At least one candidate training school is bracing for a flood of applicants post-2024.
Leadership at the The Campaign School at Yale University (TCSYale) believe that regardless of the outcome at the presidential race, newbie candidates will be inspired to run for office. For instance, if VP Harris wins, more women could be inspired by the first female president in U.S. history, and a second term for President Trump could inspire more liberal candidates to run to counter his administration’s policies — something that happened in 2016.
In fact, Aubrey Montgomery the new president of TCSYale’s board of directors, saw it for herself following Hillary Clinton’s loss eight years ago.
“In the first Trump administration, we were seeing unprecedented applications in 2017 and 2018 to come to our school — women who were first-time candidates running up and down the ballot all around the country,” Montgomery told C&E. “I think, in a lot of ways, we’re preparing the campaign school for a surge of applicants — regardless of the outcome, whether we get the first woman president, I think it’ll inspire more women to run. And certainly if we lose to Donald Trump again, I think it’ll inspire more women to enter politics like it did in 2016.”

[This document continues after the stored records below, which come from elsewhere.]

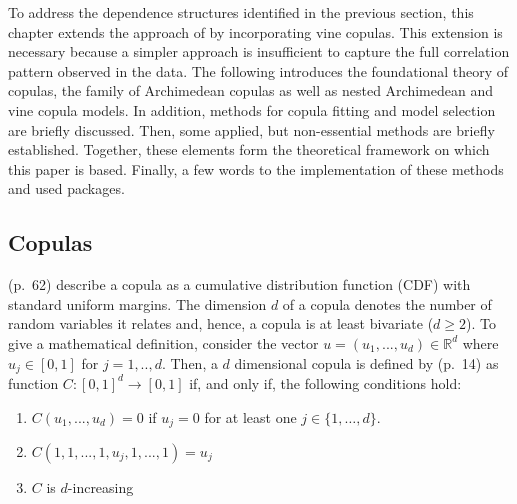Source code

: \documentclass[
]{krantz}
\begin{document}
To address the dependence structures identified in the previous section,
this chapter
extends the approach of \citet{grimaldi2006} by incorporating vine copulas.
This extension is necessary because a simpler approach is insufficient to capture the full correlation pattern
observed in the data.
The following introduces the foundational theory of copulas,
the family of Archimedean copulas as well as nested Archimedean and vine copula models.
In addition, methods for copula fitting and model selection are briefly discussed.
Then, some applied, but non-essential methods are briefly established.
Together, these elements form the theoretical framework on which this paper is based.
Finally, a few words to the implementation of these methods and used packages.

\subsection{Copulas}\label{cops}

\citet{zhang2019} (p.~62) describe a copula as a cumulative distribution
function (CDF) with standard uniform margins. The dimension \(d\) of a copula
denotes the number of random variables it relates and, hence, a copula is at least bivariate (\(d \geq 2\)).
To give a mathematical definition, consider the vector
\(u = (u_1, ..., u_d) \in \mathbb{R}^d\) where \(u_j \in [0, 1]\) for
\(j = 1, .., d\). Then, a \(d\) dimensional copula is defined by
\citet{durante2016} (p.~14) as function \(C:[0,1]^d\to [0,1]\) if, and only if,
the following conditions hold:

\begin{enumerate}
\def\labelenumi{\roman{enumi})}
\item
  \(C(u_1, ..., u_d) = 0\) if \(u_j = 0\) for at least one
  \(j \in \{1,…,d\}\).
\item
  \(C(1, 1, ..., 1, u_j, 1, ..., 1) = u_j\)
\item
  \(C\) is \(d\)-increasing
\end{enumerate}
\end{document}
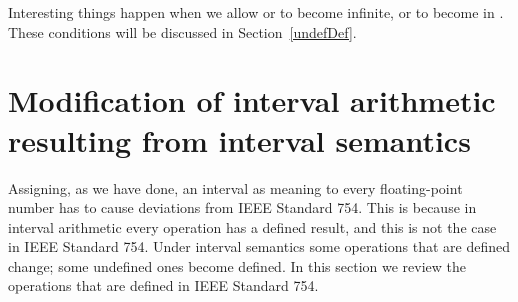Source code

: \documentclass[11pt]{article}
\begin{document}
Interesting things happen when we allow  or  to become infinite,
or  to become  in . These conditions will be discussed in
Section~\ref{undefDef}.

\section{Modification of interval arithmetic resulting from interval
  semantics}\label{mods}

Assigning, as we have done, an interval as meaning to every floating-point
number has to cause deviations from IEEE Standard 754.
This is because in interval arithmetic every operation has a defined
result, and this is not the case in IEEE Standard 754.
Under interval semantics some operations that are defined change;
some undefined ones become defined.
In this section we review the operations that are defined in IEEE
Standard 754.
\end{document}
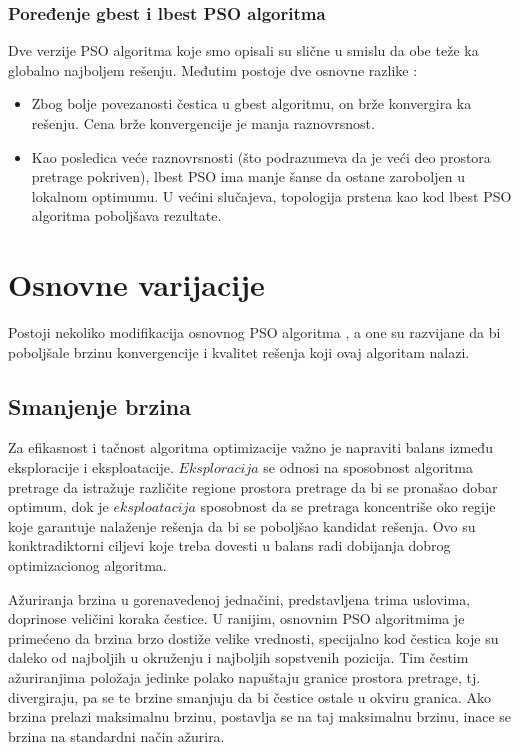 \documentclass[a4paper]{article}
\begin{document}
\subsubsection{Poređenje gbest i lbest PSO algoritma}
Dve verzije PSO algoritma koje smo opisali su slične u smislu da obe teže ka globalno najboljem rešenju. Međutim postoje dve osnovne razlike \cite{engelbrecht2007computational}:
\begin{itemize}
    \item Zbog bolje povezanosti čestica u gbest algoritmu, on brže konvergira ka rešenju. Cena brže konvergencije je manja raznovrsnost.
    \item Kao posledica veće raznovrsnosti (što podrazumeva da je veći deo prostora pretrage pokriven), lbest PSO ima manje šanse da ostane zaroboljen u lokalnom optimumu. U većini slučajeva, topologija prstena kao kod lbest PSO algoritma poboljšava rezultate.
\end{itemize}

\section{Osnovne varijacije}
Postoji nekoliko modifikacija osnovnog PSO algoritma \cite{rini2011particle}, a one su razvijane da bi poboljšale brzinu konvergencije i kvalitet rešenja koji ovaj algoritam nalazi.

\subsection{Smanjenje brzina}
Za efikasnost i tačnost algoritma optimizacije važno je napraviti balans između eksploracije i eksploatacije. 
$Eksploracija$ se odnosi na sposobnost algoritma pretrage da istražuje različite regione prostora pretrage da bi se pronašao dobar optimum, dok je $eksploatacija$ sposobnost  da se pretraga koncentriše oko regije koje garantuje nalaženje rešenja da bi se poboljšao kandidat rešenja. Ovo su konktradiktorni ciljevi koje treba dovesti u balans radi dobijanja dobrog optimizacionog algoritma.

Ažuriranja brzina u gorenavedenoj jednačini, predstavljena trima uslovima, doprinose veličini koraka čestice. U ranijim, osnovnim PSO algoritmima je primećeno da brzina brzo dostiže velike vrednosti, specijalno kod čestica koje su daleko od najboljih u okruženju i najboljih sopstvenih pozicija. Tim čestim ažuriranjima položaja jedinke polako napuštaju granice prostora pretrage, tj. divergiraju, pa se te brzine smanjuju da bi čestice ostale u okviru granica. Ako brzina prelazi maksimalnu brzinu, postavlja se na taj maksimalnu brzinu, inace se brzina na standardni način ažurira.
\end{document}
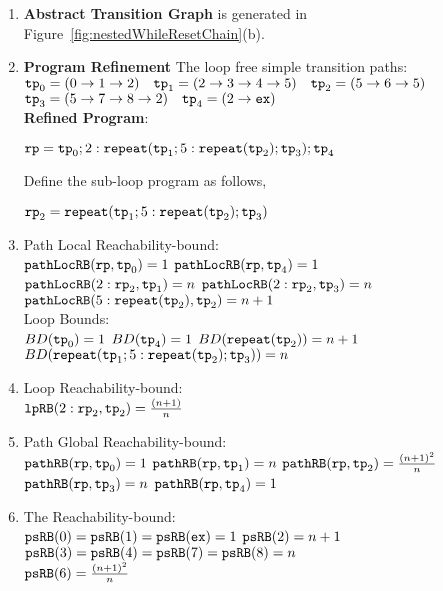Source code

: \begin{enumerate}
  \item  \textbf{Abstract Transition Graph} is generated in Figure~\ref{fig:nestedWhileResetChain}(b).

  \item \textbf{Program Refinement}
  The loop free simple transition paths:
  \\
          $\mathtt{tp}_0 = (0 \to 1 \to 2)
          \quad
          \mathtt{tp}_1 = (2 \to 3 \to 4 \to 5)
          \quad           
          \mathtt{tp}_2 = (5 \to 6 \to 5)
          $
          \\
          $
          \mathtt{tp}_3 = (5 \to 7 \to 8 \to 2)
          \quad
          \mathtt{tp}_4 = (2 \to \mathtt{ex})
          $
          \\
  \textbf{Refined Program}:

  $\mathtt{rp} = \mathtt{tp}_0 ; 2: \mathtt{repeat}(\mathtt{tp}_1; 5: \mathtt{repeat}(\mathtt{tp}_2); \mathtt{tp}_3); \mathtt{tp}_4$

Define the sub-loop program as follows,

$\mathtt{rp}_2 = \mathtt{repeat}(\mathtt{tp}_1; 5: \mathtt{repeat}(\mathtt{tp}_2); \mathtt{tp}_3)$
\item {Path Local Reachability-bound}:
\\
$\mathtt{pathLocRB}(\mathtt{rp}, \mathtt{tp}_0) = 1$ \quad
$\mathtt{pathLocRB}(\mathtt{rp}, \mathtt{tp}_4) = 1$ \\
$\mathtt{pathLocRB}(2: \mathtt{rp}_2, \mathtt{tp}_1) = n$ \quad
$\mathtt{pathLocRB}(2: \mathtt{rp}_2, \mathtt{tp}_3) = n$ \\
$\mathtt{pathLocRB}(5: \mathtt{repeat}(\mathtt{tp}_2), \mathtt{tp}_2) = n + 1$
%
\\
Loop Bounds:
\\
$BD(\mathtt{tp}_0) = 1$
\quad
$BD(\mathtt{tp}_4) = 1$
\quad
$BD(\mathtt{repeat}(\mathtt{tp}_2)) = n + 1 $
\\
$BD(\mathtt{repeat}(\mathtt{tp}_1; 5: \mathtt{repeat}(\mathtt{tp}_2); \mathtt{tp}_3)) = n $
%
\item Loop Reachability-bound:
\\
$\mathtt{lpRB}(2: \mathtt{rp}_2, \mathtt{tp}_2) = \frac{(n + 1)}{n}$ 
%
%
\item Path Global Reachability-bound:
\\
$\mathtt{pathRB}(\mathtt{rp}, \mathtt{tp}_0) = 1$ \quad
$\mathtt{pathRB}(\mathtt{rp}, \mathtt{tp}_1) = n$ \quad
$\mathtt{pathRB}(\mathtt{rp}, \mathtt{tp}_2) = \frac{(n + 1)^2}{n}$ \\
$\mathtt{pathRB}(\mathtt{rp}, \mathtt{tp}_3) = n$ \quad
$\mathtt{pathRB}(\mathtt{rp}, \mathtt{tp}_4) = 1$
%
\item The Reachability-bound:
\\
$\mathtt{psRB}(0) = \mathtt{psRB}(1) = \mathtt{psRB}(\mathtt{ex}) = 1$ \quad
$\mathtt{psRB}(2) = n + 1$ \\
$\mathtt{psRB}(3) = \mathtt{psRB}(4) =\mathtt{psRB}(7) = \mathtt{psRB}(8) = n$ \quad \\
$\mathtt{psRB}(6) = \frac{(n + 1)^2}{n} $ \quad
{}
\end{enumerate}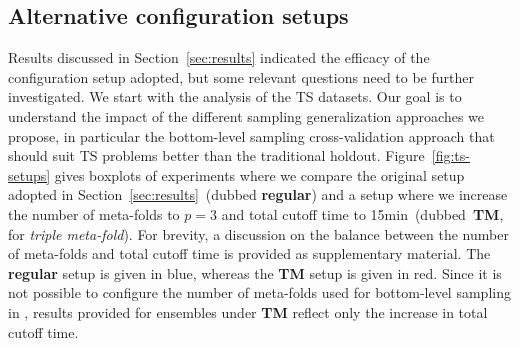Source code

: 
\subsection{Alternative configuration setups}
\label{sec:alt-setups}

Results discussed in Section~\ref{sec:results} indicated the efficacy of the configuration setup adopted, but some relevant questions need to be further investigated. We start with the analysis of the TS datasets. Our goal is to understand the impact of the different sampling generalization approaches we propose, in particular the bottom-level sampling cross-validation approach that should suit TS problems better than the traditional holdout.
Figure~\ref{fig:ts-setups} gives boxplots of experiments where we compare the original setup adopted in Section~\ref{sec:results}~(dubbed \textbf{regular}) and a setup where we increase the number of meta-folds to $p=3$ and total cutoff time to 15min~(dubbed~\textbf{TM}, for \textit{triple meta-fold}). For brevity, a discussion on the balance between the number of meta-folds and total cutoff time is provided as supplementary material.
%
The \textbf{regular} setup is given in blue, whereas the \textbf{TM} setup is given in red. Since it is not possible to configure the number of meta-folds used for bottom-level sampling in \autosklearn, results provided for ensembles under \textbf{TM} reflect only the increase in total cutoff time.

Consultants have seen this phenomenon as well and tried to position themselves to scoop up the business of first-time candidates. But the candidates entering the field in 2025 will face much different challenges, which Montgomery said the school is preparing for. To wit, personal and cybersecurity are a much greater focus of the week-long program than ever before, as is strategy around early vote and artificial intelligence.
“I think we’re starting to see its [AI’s] emergence certainly in advertising, but even to generate press releases or to help you write email copy. So we added this idea of artificial intelligence and its applications in campaigning as a module of our training,” she said.
But Montgomery pointed to the second assassination attempt on Trump as a reason why security training has taken precedence at the school.
“We hear this a lot from women running about personal safety, their family’s safety, their digital safety. And unfortunately there’s a little little more concern about how to secure yourself and your campaign,” she said. “I think it’s an unfortunate side effect of just how polarized our politics is right now.”
TCSYale also gets help from companies like Microsoft and Meta on training related to how to protect the digital footprint of your campaign. Montgomery notes that experts are warning how unprepared the country remains to combat election interference from state actors like Russia.
“We tackle this specific case of protecting the assets of your campaign — digital security,” she said.